DATA FOR REVIEW =

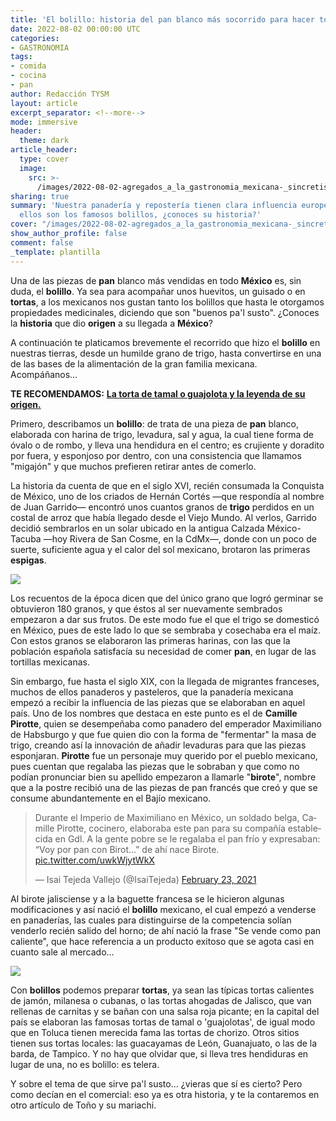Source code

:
 ```yaml
---
title: 'El bolillo: historia del pan blanco más socorrido para hacer tortas'
date: 2022-08-02 00:00:00 UTC
categories:
- GASTRONOMIA
tags:
- comida
- cocina
- pan
author: Redacción TYSM
layout: article
excerpt_separator: <!--more-->
mode: immersive
header:
  theme: dark
article_header:
  type: cover
  image:
    src: >-
      /images/2022-08-02-agregados_a_la_gastronomia_mexicana-_sincretismo_02-_bolillos.jpeg
sharing: true
summary: 'Nuestra panadería y repostería tienen clara influencia europea: prueba de
  ellos son los famosos bolillos, ¿conoces su historia?'
cover: "/images/2022-08-02-agregados_a_la_gastronomia_mexicana-_sincretismo_02-_bolillos.jpeg"
show_author_profile: false
comment: false
_template: plantilla
---
```







Una de las piezas de **pan** blanco más vendidas en todo **México** es, sin duda, el **bolillo**. Ya sea para acompañar unos huevitos, un guisado o en **tortas**, a los mexicanos nos gustan tanto los bolillos que hasta le otorgamos propiedades medicinales, diciendo que son "buenos pa'l susto". ¿Conoces la **historia** que dio **origen** a su llegada a **México**?

A continuación te platicamos brevemente el recorrido que hizo el **bolillo** en nuestras tierras, desde un humilde grano de trigo, hasta convertirse en una de las bases de la alimentación de la gran familia mexicana. Acompáñanos…

**TE RECOMENDAMOS:** [**La torta de tamal o guajolota y la leyenda de su origen.**](https://blog.tonoysumariachi.com/gastronomia/2022/04/27/la-torta-de-tamal-o-guajolota-y-la-leyenda-de-su-origen.html)

Primero, describamos un **bolillo**: de trata de una pieza de **pan** blanco, elaborada con harina de trigo, levadura, sal y agua, la cual tiene forma de óvalo o de rombo, y lleva una hendidura en el centro; es crujiente y doradito por fuera, y esponjoso por dentro, con una consistencia que llamamos "migajón" y que muchos prefieren retirar antes de comerlo.

La historia da cuenta de que en el siglo XVI, recién consumada la Conquista de México, uno de los criados de Hernán Cortés —que respondía al nombre de Juan Garrido— encontró unos cuantos granos de **trigo** perdidos en un costal de arroz que había llegado desde el Viejo Mundo. Al verlos, Garrido decidió sembrarlos en un solar ubicado en la antigua Calzada México-Tacuba —hoy Rivera de San Cosme, en la CdMx—, donde con un poco de suerte, suficiente agua y el calor del sol mexicano, brotaron las primeras **espigas**.

![](https://upload.wikimedia.org/wikipedia/commons/thumb/0/0c/%D8%AE%D9%88%D8%B4%D9%87_%DA%AF%D9%86%D8%AF%D9%85_Wheat_ear_-_panoramio.jpg/1024px-%D8%AE%D9%88%D8%B4%D9%87_%DA%AF%D9%86%D8%AF%D9%85_Wheat_ear_-_panoramio.jpg)

Los recuentos de la época dicen que del único grano que logró germinar se obtuvieron 180 granos, y que éstos al ser nuevamente sembrados empezaron a dar sus frutos. De este modo fue el que el trigo se domesticó en México, pues de este lado lo que se sembraba y cosechaba era el maíz. Con estos granos se elaboraron las primeras harinas, con las que la población española satisfacía su necesidad de comer **pan**, en lugar de las tortillas mexicanas.

Sin embargo, fue hasta el siglo XIX, con la llegada de migrantes franceses, muchos de ellos panaderos y pasteleros, que la panadería mexicana empezó a recibir la influencia de las piezas que se elaboraban en aquel país. Uno de los nombres que destaca en este punto es el de **Camille Pirotte**, quien se desempeñaba como panadero del emperador Maximiliano de Habsburgo y que fue quien dio con la forma de "fermentar" la masa de trigo, creando así la innovación de añadir levaduras para que las piezas esponjaran. **Pirotte** fue un personaje muy querido por el pueblo mexicano, pues cuentan que regalaba las piezas que le sobraban y que como no podían pronunciar bien su apellido empezaron a llamarle "**birote**", nombre que a la postre recibió una de las piezas de pan francés que creó y que se consume abundantemente en el Bajío mexicano.

<blockquote class="twitter-tweet"><p lang="es" dir="ltr">Durante el Imperio de Maximiliano en México, un soldado belga, Camille Pirotte, cocinero, elaboraba este pan para su compañía establecida en Gdl. A la gente pobre se le regalaba el pan frío y expresaban: “Voy por pan con Birot...” de ahí nace Birote. <a href="https://t.co/uwkWjytWkX">pic.twitter.com/uwkWjytWkX</a></p>— Isai Tejeda Vallejo (@IsaiTejeda) <a href="https://twitter.com/IsaiTejeda/status/1364049935990218753?ref_src=twsrc%5Etfw">February 23, 2021</a></blockquote> <script async src="https://platform.twitter.com/widgets.js" charset="utf-8"></script>

Al birote jalisciense y a la baguette francesa se le hicieron algunas modificaciones y así nació el **bolillo** mexicano, el cual empezó a venderse en panaderías, las cuales para distinguirse de la competencia solían venderlo recién salido del horno; de ahí nació la frase "Se vende como pan caliente", que hace referencia a un producto exitoso que se agota casi en cuanto sale al mercado…

![](https://upload.wikimedia.org/wikipedia/commons/thumb/b/b1/Bread_mexican_pan_mexicano_bolillo_%282%29.jpg/768px-Bread_mexican_pan_mexicano_bolillo_%282%29.jpg)

Con **bolillos** podemos preparar **tortas**, ya sean las típicas tortas calientes de jamón, milanesa o cubanas, o las tortas ahogadas de Jalisco, que van rellenas de carnitas y se bañan con una salsa roja picante; en la capital del país se elaboran las famosas tortas de tamal o 'guajolotas', de igual modo que en Toluca tienen merecida fama las tortas de chorizo. Otros sitios tienen sus tortas locales: las guacayamas de León, Guanajuato, o las de la barda, de Tampico. Y no hay que olvidar que, si lleva tres hendiduras en lugar de una, no es bolillo: es telera.

Y sobre el tema de que sirve pa'l susto… ¿vieras que sí es cierto? Pero como decían en el comercial: eso ya es otra historia, y te la contaremos en otro artículo de Toño y su mariachi.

PROBLEM REQUIREMENTS = Please give back, exactly as it stands above, the stretch from the line with "RECOMENDAMOS:** [**La torta" through the line with "Primero, describamos un", and no line outside it.

TASK ANSWER =
**TE RECOMENDAMOS:** [**La torta de tamal o guajolota y la leyenda de su origen.**](https://blog.tonoysumariachi.com/gastronomia/2022/04/27/la-torta-de-tamal-o-guajolota-y-la-leyenda-de-su-origen.html)

Primero, describamos un **bolillo**: de trata de una pieza de **pan** blanco, elaborada con harina de trigo, levadura, sal y agua, la cual tiene forma de óvalo o de rombo, y lleva una hendidura en el centro; es crujiente y doradito por fuera, y esponjoso por dentro, con una consistencia que llamamos "migajón" y que muchos prefieren retirar antes de comerlo.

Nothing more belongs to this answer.